Vous m'interrogez sur notre choix des bureaux d'études que vous avez auditionnés. Dès que la DUP a été effectuée et que nous savions qu'un appel d'offres serait prochainement lancé par l'État concédant, nous avons commencé à constituer un groupement de plusieurs entreprises et autres bureaux d'études. Nous savions qu'après le lancement de l'appel d'offres, nous n'aurions que quelques mois pour y répondre. Notre approche visait à anticiper au maximum les étapes pour comprendre le territoire, son environnement et à faire les diagnostics environnementaux qui conviennent en nous appuyant sur les meilleurs bureaux d'études.

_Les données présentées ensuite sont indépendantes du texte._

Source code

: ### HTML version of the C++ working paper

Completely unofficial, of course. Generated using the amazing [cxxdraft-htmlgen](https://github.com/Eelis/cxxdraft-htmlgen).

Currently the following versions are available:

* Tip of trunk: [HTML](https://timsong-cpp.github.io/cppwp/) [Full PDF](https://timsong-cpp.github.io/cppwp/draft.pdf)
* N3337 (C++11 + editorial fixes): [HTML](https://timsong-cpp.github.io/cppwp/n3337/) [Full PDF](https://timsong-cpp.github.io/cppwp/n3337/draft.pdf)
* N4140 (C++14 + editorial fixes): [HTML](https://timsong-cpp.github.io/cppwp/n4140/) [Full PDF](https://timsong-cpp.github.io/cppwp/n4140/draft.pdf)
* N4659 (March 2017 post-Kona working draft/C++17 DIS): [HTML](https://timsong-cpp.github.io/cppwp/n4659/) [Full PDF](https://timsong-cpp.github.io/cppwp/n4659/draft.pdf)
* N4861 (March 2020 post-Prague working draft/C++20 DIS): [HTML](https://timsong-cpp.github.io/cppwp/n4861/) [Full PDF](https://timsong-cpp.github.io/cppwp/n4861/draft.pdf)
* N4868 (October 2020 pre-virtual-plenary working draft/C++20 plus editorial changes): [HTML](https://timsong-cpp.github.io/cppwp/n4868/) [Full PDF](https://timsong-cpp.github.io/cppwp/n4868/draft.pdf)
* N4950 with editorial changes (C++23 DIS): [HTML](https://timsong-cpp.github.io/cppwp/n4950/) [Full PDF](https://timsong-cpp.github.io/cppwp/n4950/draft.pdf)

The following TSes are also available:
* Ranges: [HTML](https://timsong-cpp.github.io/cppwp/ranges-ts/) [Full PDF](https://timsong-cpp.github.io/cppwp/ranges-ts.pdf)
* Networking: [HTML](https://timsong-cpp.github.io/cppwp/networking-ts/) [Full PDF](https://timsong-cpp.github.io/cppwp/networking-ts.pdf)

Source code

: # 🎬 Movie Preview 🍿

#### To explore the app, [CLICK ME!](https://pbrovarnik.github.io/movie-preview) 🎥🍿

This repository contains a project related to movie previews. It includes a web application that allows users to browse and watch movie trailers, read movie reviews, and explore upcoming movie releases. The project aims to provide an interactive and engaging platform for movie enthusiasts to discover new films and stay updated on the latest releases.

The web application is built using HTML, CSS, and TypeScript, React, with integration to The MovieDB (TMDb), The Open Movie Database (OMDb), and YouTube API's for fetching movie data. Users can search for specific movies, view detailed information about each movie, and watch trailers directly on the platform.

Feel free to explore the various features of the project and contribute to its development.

L'idée a été de monter un groupement mobilisant les compétences et l'engagement les plus forts pour réussir le projet et formuler la meilleure offre au concédant et aux acteurs publics.

Après l'appel à candidatures lancé à la fin de 2019, nous avons soumis une offre en février 2021 et avons été retenus comme « concessionnaire pressenti unique » en octobre 2021. Cette décision nous a permis de nous rendre sur le territoire pour commencer à préparer le terrain et échanger de façon plus précise avec les maires, les riverains et les chambres consulaires. En parallèle, nous avons finalisé le contrat et ses annexes qui ont été signées en avril 2022.

Nous avons poursuivi ce travail préparatoire pendant toute l'année 2022 avec les diagnostics archéologiques, les études détaillées, le dépôt de la demande d'autorisation environnementale, l'enquête publique, jusqu'à l'obtention de l'autorisation environnementale le 1er mars 2022.

À la suite de la DUP, nous avons tout d'abord constaté que l'amélioration de la mobilité sur ce territoire répondait à une demande – et je n'ai entendu personne affirmer le contraire. Ce bassin de vie se compose de 140 000 habitants et de 50 000 emplois. C'est aussi le dernier bassin de ce type qui n'est pas connecté à sa métropole par une autoroute.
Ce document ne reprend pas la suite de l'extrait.